• **Records to use**
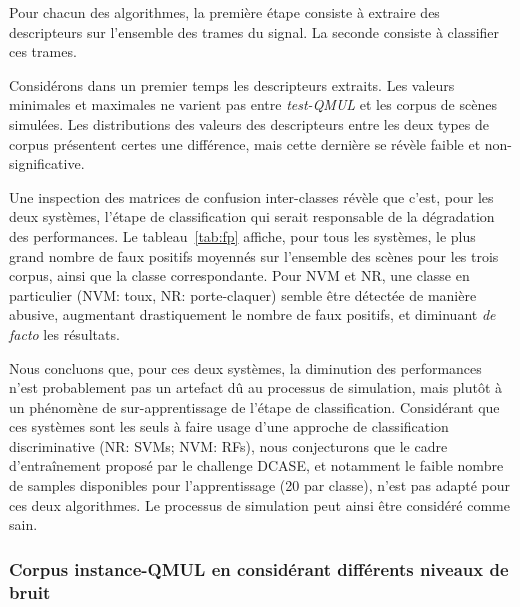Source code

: Pour chacun des algorithmes, la première étape consiste à extraire des descripteurs sur l'ensemble des trames du signal. La seconde consiste à classifier ces trames.

Considérons dans un premier temps les descripteurs extraits. Les valeurs minimales et maximales ne varient pas entre \emph{test-QMUL} et les corpus de scènes simulées. Les distributions des valeurs des descripteurs entre les deux types de corpus présentent certes une différence, mais cette dernière se révèle faible et non-significative. 

Une inspection des matrices de confusion inter-classes révèle que c'est, pour les deux systèmes, l'étape de classification qui serait responsable de la dégradation des performances. Le tableau~\ref{tab:fp} affiche, pour tous les systèmes, le plus grand nombre de faux positifs moyennés sur l'ensemble des scènes pour les trois corpus, ainsi que la classe correspondante. Pour NVM et NR, une classe en particulier (NVM: toux, NR: porte-claquer) semble être détectée de manière abusive, augmentant drastiquement le nombre de faux positifs, et diminuant \emph{de facto} les résultats.

Nous concluons que, pour ces deux systèmes, la diminution des performances n'est probablement pas un artefact dû au processus de simulation, mais plutôt à un phénomène de sur-apprentissage de l'étape de classification. Considérant que ces systèmes sont les seuls à faire usage d'une approche de classification discriminative (NR: SVMs; NVM: RFs), nous conjecturons que le cadre d'entraînement proposé par le challenge DCASE, et notamment le faible nombre de samples disponibles pour l'apprentissage (20 par classe), n'est pas adapté pour ces deux algorithmes. Le processus de simulation peut ainsi être considéré comme sain.

\subsubsection{Corpus instance-QMUL en considérant différents niveaux de bruit}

• **Task brief**
Determine, please, how many lines hold "descripteurs" in the records, and give that number by itself.

• **Expected answer**
2